The defendant did not object to Hamra's decision, and during the trial, Hamra did not tell the defendant that he would not defend the defendant if he elected to testify. Hamra thought that, at trial, the defendant sat between him and Lonergan because he remembered turning to his right to speak with the defendant. Hamra did not learn of the defendant's version of events until the postconviction hearing.

¶ 34 Hamra also acknowledged that he had been convicted of felony theft and was no longer a licensed attorney.

¶ 35 On cross-examination, Hamra said he requested assistance from the Tazewell County sheriff's department in investigating 10 to 15 people that the defendant thought could have committed the murder. Henderson provided a report on the defendant's potential suspects and noted that all the individuals were unable to be at Valerie's apartment at the time of the murder or had alibis. Lonergan and Hamra also went to the scene to locate eyewitnesses, but they were unsuccessful.

¶ 36 Hamra recalled that Hindeman was extremely emphatic that the defendant's arm wounds were indicative of suicide.

¶ 37 In a written order, the trial court found that: (1) Wayne and Hamra likely had a conversation concerning Hamra's demand for $25,000; (2) there was no evidence that Hindeman's determination regarding the defendant's wounds was incorrect; (3) Hamra attempted to investigate a third-party murderer; (4) evidence that the defendant's hunting knife was destroyed in a fire before the murder had little probative value to refute Brent's testimony; and (5) the defendant's testimony that he asserted his right to testify was incredible and defense counsel reasonably would have advised the defendant not to testify because the defendant had no recollection of the events. The defendant appeals.

¶ 38 ANALYSIS

¶ 39 The defendant argues that the trial court erred in denying his postconviction petition after a third-stage evidentiary hearing because the evidence substantially showed that he received ineffective assistance of trial counsel. The State argues that the trial court's ruling was not manifestly erroneous. We agree.

¶ 40 The Post-Conviction Hearing Act (Act) provides a mechanism by which an individual under a criminal sentence can assert that he was convicted as a result of a substantial violation of his constitutional rights. 725 ILCS 5/122-1 et seq. (West 2008). The Act provides a three-stage review process for a defendant's petition. Id.

¶ 41 The present case involves an appeal from the denial of the defendant's postconviction petition after a third-stage evidentiary hearing. At the third stage, the trial court holds an evidentiary hearing on the petition, and the defendant may present evidence in support of his petition. 725 ILCS 5/122-5, 122-6 (West 2008). The defendant bears the burden of making a substantial showing that his conviction was the result of a violation of a constitutional right. People v. Pendleton, 223 Ill. 2d 458, 473 (2006). On appeal from the third-stage denial of a postconviction petition, we review the trial court's factual findings and credibility determinations for manifest error. Id. We may not substitute our judgment for that of the trial court, and we will not reverse its decision unless it is clearly evident, plain, and indisputable that the decision was erroneous. People v. Chatman, 357 Ill. App. 3d 695, 698 (2005).
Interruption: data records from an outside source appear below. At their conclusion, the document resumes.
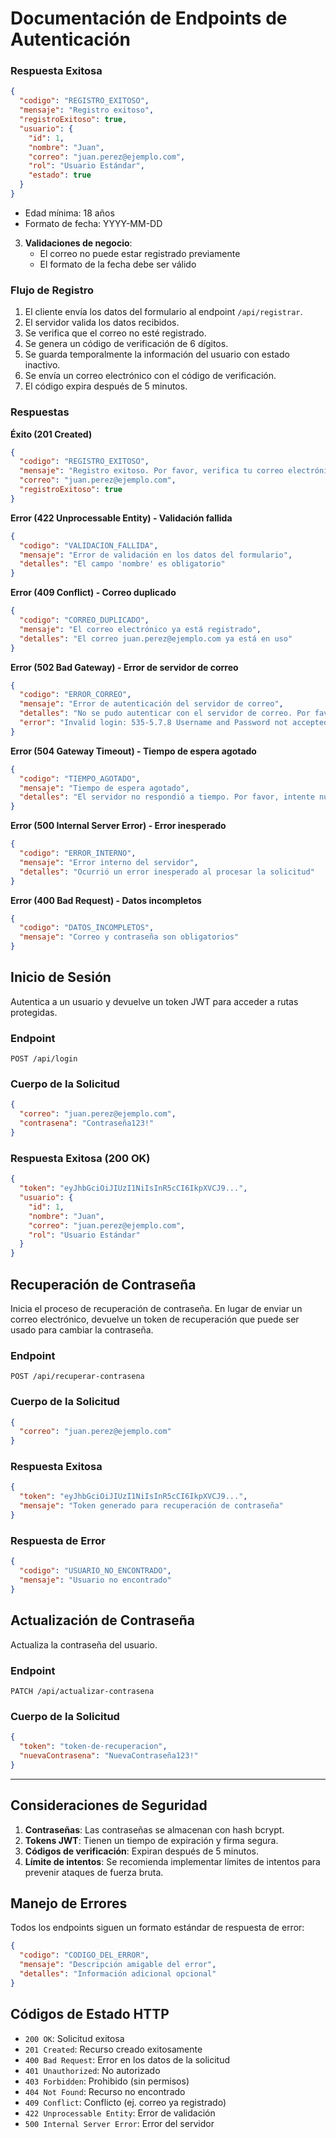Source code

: # Documentación de Endpoints de Autenticación

### Respuesta Exitosa
```json
{
  "codigo": "REGISTRO_EXITOSO",
  "mensaje": "Registro exitoso",
  "registroExitoso": true,
  "usuario": {
    "id": 1,
    "nombre": "Juan",
    "correo": "juan.perez@ejemplo.com",
    "rol": "Usuario Estándar",
    "estado": true
  }
}
```
   - Edad mínima: 18 años
   - Formato de fecha: YYYY-MM-DD

3. **Validaciones de negocio**:
   - El correo no puede estar registrado previamente
   - El formato de la fecha debe ser válido

### Flujo de Registro
1. El cliente envía los datos del formulario al endpoint `/api/registrar`.
2. El servidor valida los datos recibidos.
3. Se verifica que el correo no esté registrado.
4. Se genera un código de verificación de 6 dígitos.
5. Se guarda temporalmente la información del usuario con estado inactivo.
6. Se envía un correo electrónico con el código de verificación.
7. El código expira después de 5 minutos.

### Respuestas

**Éxito (201 Created)**
```json
{
  "codigo": "REGISTRO_EXITOSO",
  "mensaje": "Registro exitoso. Por favor, verifica tu correo electrónico.",
  "correo": "juan.perez@ejemplo.com",
  "registroExitoso": true
}
```

**Error (422 Unprocessable Entity) - Validación fallida**
```json
{
  "codigo": "VALIDACION_FALLIDA",
  "mensaje": "Error de validación en los datos del formulario",
  "detalles": "El campo 'nombre' es obligatorio"
}
```

**Error (409 Conflict) - Correo duplicado**
```json
{
  "codigo": "CORREO_DUPLICADO",
  "mensaje": "El correo electrónico ya está registrado",
  "detalles": "El correo juan.perez@ejemplo.com ya está en uso"
}
```

**Error (502 Bad Gateway) - Error de servidor de correo**
```json
{
  "codigo": "ERROR_CORREO",
  "mensaje": "Error de autenticación del servidor de correo",
  "detalles": "No se pudo autenticar con el servidor de correo. Por favor, intente más tarde.",
  "error": "Invalid login: 535-5.7.8 Username and Password not accepted"
}
```

**Error (504 Gateway Timeout) - Tiempo de espera agotado**
```json
{
  "codigo": "TIEMPO_AGOTADO",
  "mensaje": "Tiempo de espera agotado",
  "detalles": "El servidor no respondió a tiempo. Por favor, intente nuevamente."
}
```

**Error (500 Internal Server Error) - Error inesperado**
```json
{
  "codigo": "ERROR_INTERNO",
  "mensaje": "Error interno del servidor",
  "detalles": "Ocurrió un error inesperado al procesar la solicitud"
}
```

**Error (400 Bad Request) - Datos incompletos**
```json
{
  "codigo": "DATOS_INCOMPLETOS",
  "mensaje": "Correo y contraseña son obligatorios"
}
```

## Inicio de Sesión

Autentica a un usuario y devuelve un token JWT para acceder a rutas protegidas.

### Endpoint
```
POST /api/login
```

### Cuerpo de la Solicitud
```json
{
  "correo": "juan.perez@ejemplo.com",
  "contrasena": "Contraseña123!"
}
```

### Respuesta Exitosa (200 OK)
```json
{
  "token": "eyJhbGciOiJIUzI1NiIsInR5cCI6IkpXVCJ9...",
  "usuario": {
    "id": 1,
    "nombre": "Juan",
    "correo": "juan.perez@ejemplo.com",
    "rol": "Usuario Estándar"
  }
}
```



## Recuperación de Contraseña

Inicia el proceso de recuperación de contraseña. En lugar de enviar un correo electrónico, devuelve un token de recuperación que puede ser usado para cambiar la contraseña.

### Endpoint
```
POST /api/recuperar-contrasena
```

### Cuerpo de la Solicitud
```json
{
  "correo": "juan.perez@ejemplo.com"
}
```

### Respuesta Exitosa
```json
{
  "token": "eyJhbGciOiJIUzI1NiIsInR5cCI6IkpXVCJ9...",
  "mensaje": "Token generado para recuperación de contraseña"
}
```

### Respuesta de Error
```json
{
  "codigo": "USUARIO_NO_ENCONTRADO",
  "mensaje": "Usuario no encontrado"
}
```

## Actualización de Contraseña

Actualiza la contraseña del usuario.

### Endpoint
```
PATCH /api/actualizar-contrasena
```

### Cuerpo de la Solicitud
```json
{
  "token": "token-de-recuperacion",
  "nuevaContrasena": "NuevaContraseña123!"
}
```

---

## Consideraciones de Seguridad

1. **Contraseñas**: Las contraseñas se almacenan con hash bcrypt.
2. **Tokens JWT**: Tienen un tiempo de expiración y firma segura.
3. **Códigos de verificación**: Expiran después de 5 minutos.
4. **Límite de intentos**: Se recomienda implementar límites de intentos para prevenir ataques de fuerza bruta.

## Manejo de Errores

Todos los endpoints siguen un formato estándar de respuesta de error:

```json
{
  "codigo": "CODIGO_DEL_ERROR",
  "mensaje": "Descripción amigable del error",
  "detalles": "Información adicional opcional"
}
```

## Códigos de Estado HTTP

- `200 OK`: Solicitud exitosa
- `201 Created`: Recurso creado exitosamente
- `400 Bad Request`: Error en los datos de la solicitud
- `401 Unauthorized`: No autorizado
- `403 Forbidden`: Prohibido (sin permisos)
- `404 Not Found`: Recurso no encontrado
- `409 Conflict`: Conflicto (ej. correo ya registrado)
- `422 Unprocessable Entity`: Error de validación
- `500 Internal Server Error`: Error del servidor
¶ 42 The defendant argues that the evidence he presented during the evidentiary hearing substantially showed that he was denied his right to the effective assistance of counsel. The United States and Illinois Constitutions guarantee a criminal defendant the assistance of counsel. U.S. Const., amends. VI, XIV; Ill. Const. 1970, art. I, § 8. This guarantee requires not only that

an accused have the assistance of counsel for his defense, but that such assistance is "effective." United States v. Cronic, 466 U.S. 648, 655-56 (1984).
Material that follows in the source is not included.